Activity:
Scan the records below. Copy every line in which the word "нужно" appears.

[Rendered images with source text]
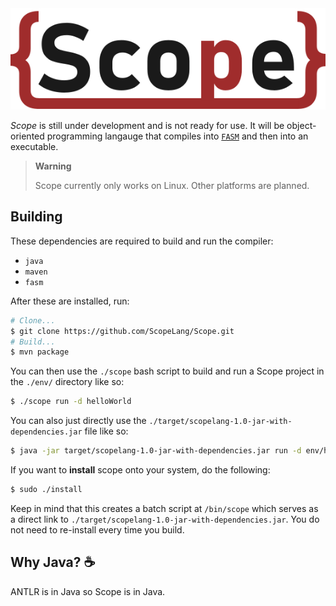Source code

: <img src="img/Scope.svg" alt="Scope Logo"/>

*Scope* is still under development and is not ready for use.
It will be object-oriented programming langauge that compiles into [`FASM`](https://flatassembler.net/) and then into an executable.

> **Warning**
>
> Scope currently only works on Linux. Other platforms are planned.

## Building

These dependencies are required to build and run the compiler:
- `java`
- `maven`
- `fasm`

After these are installed, run:

```bash
# Clone...
$ git clone https://github.com/ScopeLang/Scope.git
# Build...
$ mvn package
```
You can then use the `./scope` bash script to build and run a Scope project in the `./env/` directory like so:
```bash
$ ./scope run -d helloWorld
```
You can also just directly use the `./target/scopelang-1.0-jar-with-dependencies.jar` file like so:
```bash
$ java -jar target/scopelang-1.0-jar-with-dependencies.jar run -d env/helloWorld
```
If you want to **install** scope onto your system, do the following:
```bash
$ sudo ./install
```
Keep in mind that this creates a batch script at `/bin/scope` which serves as a
direct link to `./target/scopelang-1.0-jar-with-dependencies.jar`. You do not need to re-install every time you build.

## Why Java? ☕

ANTLR is in Java so Scope is in Java.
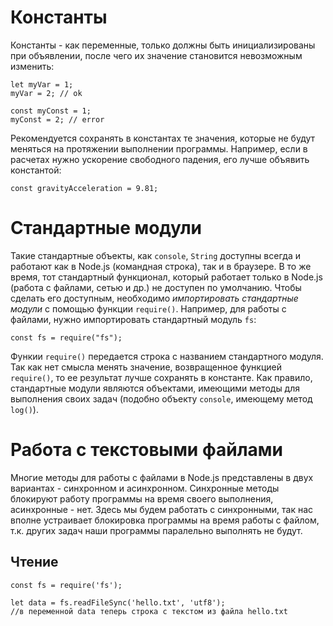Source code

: # Константы

Константы - как переменные, только должны быть инициализированы при объявлении,
после чего их значение становится невозможным изменить:

```
let myVar = 1;
myVar = 2; // ok

const myConst = 1;
myConst = 2; // error
```

Рекомендуется сохранять в константах те значения, которые не будут меняться на протяжении
выполнении программы. Например, если в расчетах нужно ускорение свободного падения, его
лучше объявить константой:

```
const gravityAcceleration = 9.81;
```

# Стандартные модули

Такие стандартные объекты, как `console`, `String` доступны всегда и работают как в Node.js 
(командная строка), так и в браузере. В то же время, тот стандартный функционал, который работает только
в Node.js (работа с файлами, сетью и др.) не доступен по умолчанию. Чтобы сделать его доступным, необходимо
_импортировать стандартные модули_ с помощью функции `require()`. Например, для работы с файлами, нужно импортировать стандартный модуль `fs`: 

```
const fs = require("fs");
```

Функии `require()` передается строка с названием стандартного модуля. Так как нет смысла менять значение, возвращенное функцией `require()`, то ее результат лучше сохранять в константе. Как правило, стандартные модули
являются объектами, имеющими методы для выполнения своих задач (подобно объекту `console`, имеющему метод `log()`).

# Работа с текстовыми файлами

Многие методы для работы с файлами в Node.js представлены в двух вариантах - синхронном и асинхронном.
Синхронные методы блокируют работу программы на время своего выполнения, асинхронные - нет. Здесь мы будем работать с синхронными, так нас вполне устраивает блокировка программы на время работы с файлом, т.к. других задач наши программы паралельно выполнять не будут.

## Чтение

```
const fs = require('fs');

let data = fs.readFileSync('hello.txt', 'utf8');
//в переменной data теперь строка с текстом из файла hello.txt
```
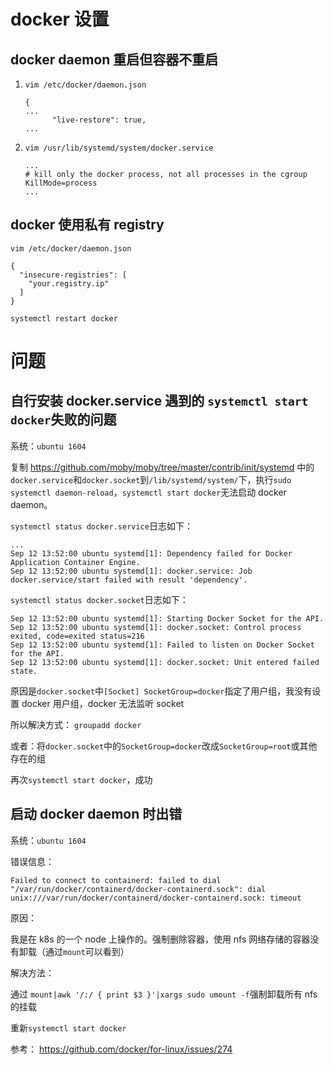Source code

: # docker 设置

## docker daemon 重启但容器不重启

1. `vim /etc/docker/daemon.json`

    ```
    {
    ...
          "live-restore": true,
    ...
    ```
    
2. `vim /usr/lib/systemd/system/docker.service`
  
    ```
    ...
    # kill only the docker process, not all processes in the cgroup
    KillMode=process
    ...
    ```
## docker 使用私有 registry

`vim /etc/docker/daemon.json`

```
{
  "insecure-registries": [
    "your.registry.ip"
  ]
}
```

`systemctl restart docker`



# 问题

## 自行安装 docker.service 遇到的 `systemctl start docker`失败的问题

系统：`ubuntu 1604`

复制 https://github.com/moby/moby/tree/master/contrib/init/systemd 中的`docker.service`和`docker.socket`到`/lib/systemd/system/`下，执行`sudo systemctl daemon-reload`，`systemctl start docker`无法启动 docker daemon。

`systemctl status docker.service`日志如下：

```
...
Sep 12 13:52:00 ubuntu systemd[1]: Dependency failed for Docker Application Container Engine.
Sep 12 13:52:00 ubuntu systemd[1]: docker.service: Job docker.service/start failed with result 'dependency'.
```

`systemctl status docker.socket`日志如下：

```
Sep 12 13:52:00 ubuntu systemd[1]: Starting Docker Socket for the API.
Sep 12 13:52:00 ubuntu systemd[1]: docker.socket: Control process exited, code=exited status=216
Sep 12 13:52:00 ubuntu systemd[1]: Failed to listen on Docker Socket for the API.
Sep 12 13:52:00 ubuntu systemd[1]: docker.socket: Unit entered failed state.
```

原因是`docker.socket`中`[Socket] SocketGroup=docker`指定了用户组，我没有设置 docker 用户组，docker 无法监听 socket

所以解决方式： `groupadd docker`

或者：将`docker.socket`中的`SocketGroup=docker`改成`SocketGroup=root`或其他存在的组


再次`systemctl start docker`，成功


## 启动 docker daemon 时出错

系统：`ubuntu 1604`

错误信息：

```
Failed to connect to containerd: failed to dial "/var/run/docker/containerd/docker-containerd.sock": dial unix:///var/run/docker/containerd/docker-containerd.sock: timeout
```

原因：

我是在 k8s 的一个 node 上操作的。强制删除容器，使用 nfs 网络存储的容器没有卸载（通过`mount`可以看到）

解决方法：

通过 `mount|awk '/:/ { print $3 }'|xargs sudo umount -f`强制卸载所有 nfs 的挂载

重新`systemctl start docker`

参考： https://github.com/docker/for-linux/issues/274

Result of this task:
выполнении программы. Например, если в расчетах нужно ускорение свободного падения, его
_импортировать стандартные модули_ с помощью функции `require()`. Например, для работы с файлами, нужно импортировать стандартный модуль `fs`: 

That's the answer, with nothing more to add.